What’s the difference between a raw land loan and an entitled land loan?

A raw land loan is secured by unimproved acreage with no zoning approvals or utilities in place; an entitled land loan is secured by a parcel that has cleared its regulatory approvals — zoning, density, use, and tentative or final mapping. Entitled parcels draw materially more lender interest, higher LTV, and lower pricing because the entitlement risk has been retired.

FAQ

How much down payment is required for a land loan?

Equity requirements typically range from 25% to 45% of the purchase price, depending on parcel type. Raw land usually requires 40%+ equity; entitled and infill parcels may require 25%–30%. Sponsor experience and basis relative to appraised value can move these thresholds in either direction.

FAQ

Can I get a land loan with no entitlements in place?

Yes. Raw and unentitled land is financeable, though the lender pool is smaller, LTV is lower, pricing is wider, and the loan typically includes an interest reserve and a defined entitlement timeline. The strength of the borrower’s entitlement plan and team materially affects the executability of the loan.

FAQ

Do banks make land loans?

A small number of regional and community banks maintain selective land-lending programs, typically for existing relationships and for entitled or near-entitled parcels. Most speculative and raw land lending today is funded by private debt funds, mortgage REITs, family offices, and specialized land lenders rather than commercial banks.

FAQ

What is a typical interest rate on a land loan?
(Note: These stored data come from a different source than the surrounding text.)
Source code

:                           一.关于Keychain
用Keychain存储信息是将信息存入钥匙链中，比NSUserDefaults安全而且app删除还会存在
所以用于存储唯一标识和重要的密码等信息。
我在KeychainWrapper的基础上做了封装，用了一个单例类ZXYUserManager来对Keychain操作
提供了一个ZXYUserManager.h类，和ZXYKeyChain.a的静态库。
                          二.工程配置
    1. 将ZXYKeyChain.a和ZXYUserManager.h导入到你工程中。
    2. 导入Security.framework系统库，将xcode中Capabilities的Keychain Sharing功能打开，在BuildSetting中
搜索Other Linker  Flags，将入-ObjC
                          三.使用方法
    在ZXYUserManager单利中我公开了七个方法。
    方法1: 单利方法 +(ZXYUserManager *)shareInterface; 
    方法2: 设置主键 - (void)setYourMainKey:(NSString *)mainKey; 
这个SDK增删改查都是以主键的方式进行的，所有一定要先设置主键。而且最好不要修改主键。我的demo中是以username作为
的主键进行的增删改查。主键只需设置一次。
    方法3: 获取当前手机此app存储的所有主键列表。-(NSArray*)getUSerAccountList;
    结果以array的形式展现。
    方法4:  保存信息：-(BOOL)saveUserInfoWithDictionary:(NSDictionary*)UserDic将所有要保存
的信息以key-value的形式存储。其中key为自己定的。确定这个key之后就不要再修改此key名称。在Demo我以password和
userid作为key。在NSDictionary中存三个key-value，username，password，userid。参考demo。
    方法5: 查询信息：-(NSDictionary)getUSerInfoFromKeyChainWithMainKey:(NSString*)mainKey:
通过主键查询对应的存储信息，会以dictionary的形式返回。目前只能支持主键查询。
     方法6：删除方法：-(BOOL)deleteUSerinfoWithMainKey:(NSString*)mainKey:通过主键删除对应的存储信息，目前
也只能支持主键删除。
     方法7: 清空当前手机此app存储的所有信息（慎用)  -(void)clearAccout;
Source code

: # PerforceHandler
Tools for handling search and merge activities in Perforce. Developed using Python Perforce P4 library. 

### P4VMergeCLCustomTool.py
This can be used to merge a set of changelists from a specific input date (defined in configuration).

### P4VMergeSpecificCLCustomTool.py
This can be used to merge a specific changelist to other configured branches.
Land loan rates generally range from 9% to 14%, most often interest-only. Pricing is driven by entitlement status, LTV, sponsor experience, market liquidity, and the prevailing SOFR environment. Lender yield targets typically include both a coupon rate and an equity multiple or exit fee.

FAQ

Can a land loan be converted into a construction loan?

Yes. Many land loans are structured to roll directly into a horizontal development loan or a vertical construction loan with the same lender once entitlements vest or the project is shovel-ready, eliminating a midstream refinance. Where a single-lender path isn’t available, the takeout is structured separately at origination.